The news reminded me of a nice Atlanta couple on tour the other day. They were well dressed, around 70 and, apparently, happily married. As often happens on tours we got into conversations I never anticipated.
They had been in Atlanta for over a quarter of a century working and raising their family. Today the kids are grown and far-flung and they find themselves without a support network.
I mentioned it is hard when working and raising kids to meet others unless you are active in a church and they weren’t so they’ve no ties keeping them to Atlanta. They considered returning to their hometowns but have been gone so long now they don’t know folks there anymore either.
It reminded me of my sister-in-law that retired for a week. That was all it took for her to realize she had no interests outside her children so had no friends despite a lifetime in the same town. A week was all it took to get her to go back to her old job.
I’ve a 95 year Swiss pal that moved here to San Miguel de Allende permanently following a stroke feeling folks from the Unitarian church and Rotary would keep him mentally engaged with visits. It was sad for me to watch him realize that unless you are making sizable donations, foreigner run organizations don’t have much interest in you.
An 85 year old pal met me for lunch after the Atlanta couple’s tour to bounce the idea of hiring a companion off me. She misses having someone to have a cocktail or dinner with, or simply ask daily how one is.
I get the appeal, but like with my Swiss pal’s support staff, having someone in the home means opening yourself up to the potential of theft which is a drag to say the least.
Then I ran into a pal who often hosted parties for the senior foreigner contingent. It is a decade later now and most of those folks are seriously ill as they teeter farther into their 80s and no longer leave their homes.
Or, like my sister, Kitty, now find themselves in an old folks’ home which is never a joy. Sure it is nice to no longer cook or clean, but spending every meal with folks that don’t know where or who they are is wearing.
It is different for Mexicans as they tend to live with family forever. If not, there is always church groups as being Catholic here is a lifestyle, not simply a religion. Plus, unlike up North, there is little switching around to other religions when a pastor or situation disagrees with you. Consequently it is common to know folks of various ages your entire life just from participating in processions and religious events.
It’s not like me to write about an issue without presenting a solution but I don’t really have one for growing old and lonely at the same time. I’m lucky, as a writer, to have a rich internal life so I’m quite comfy in my own company as I am with my family’s or buddies.

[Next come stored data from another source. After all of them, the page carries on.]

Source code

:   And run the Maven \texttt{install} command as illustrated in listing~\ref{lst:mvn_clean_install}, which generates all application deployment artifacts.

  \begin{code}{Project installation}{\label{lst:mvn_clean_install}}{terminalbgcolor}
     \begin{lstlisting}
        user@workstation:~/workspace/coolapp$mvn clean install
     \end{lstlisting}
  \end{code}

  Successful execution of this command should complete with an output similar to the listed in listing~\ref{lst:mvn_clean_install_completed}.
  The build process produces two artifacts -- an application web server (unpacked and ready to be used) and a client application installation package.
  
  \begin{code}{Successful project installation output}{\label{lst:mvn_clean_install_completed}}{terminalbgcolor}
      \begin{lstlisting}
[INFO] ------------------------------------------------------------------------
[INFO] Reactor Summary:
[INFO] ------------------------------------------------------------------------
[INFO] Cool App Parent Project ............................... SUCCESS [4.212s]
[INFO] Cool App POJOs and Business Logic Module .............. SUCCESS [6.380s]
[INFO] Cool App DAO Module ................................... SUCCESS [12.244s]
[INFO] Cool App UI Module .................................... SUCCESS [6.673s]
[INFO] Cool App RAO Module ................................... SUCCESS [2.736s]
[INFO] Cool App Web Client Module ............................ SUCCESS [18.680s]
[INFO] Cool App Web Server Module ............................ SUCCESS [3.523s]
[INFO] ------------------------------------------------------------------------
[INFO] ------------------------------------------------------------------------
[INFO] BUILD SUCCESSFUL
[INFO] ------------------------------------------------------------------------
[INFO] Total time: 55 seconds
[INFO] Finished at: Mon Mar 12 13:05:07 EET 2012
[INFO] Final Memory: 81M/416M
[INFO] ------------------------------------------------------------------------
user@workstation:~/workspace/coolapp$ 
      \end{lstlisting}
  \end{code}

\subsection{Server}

That and since childhood I’ve had an obsession with maintaining contact with folks I genuinely like so that helps. Plus I enjoy social media having eventually mastered the art of staying off certain sites and focusing on ones that provide joy and pleasant diversions. However, I understand social media isn’t for everyone.
I just finished watching a video on The Villages, the largest over 55 city in the world. With over 300 clubs, countless pools and golf courses plus with weekend concerts you can be very active in The Villages.
So active, doctors have named an STD strain that originated there among frisky seniors.
Perhaps life in a 55 plus town a good solution to the Senior Blues but, for me, I need folks of all ages around me and would wilt if only interacting with others of my age and interests all the time.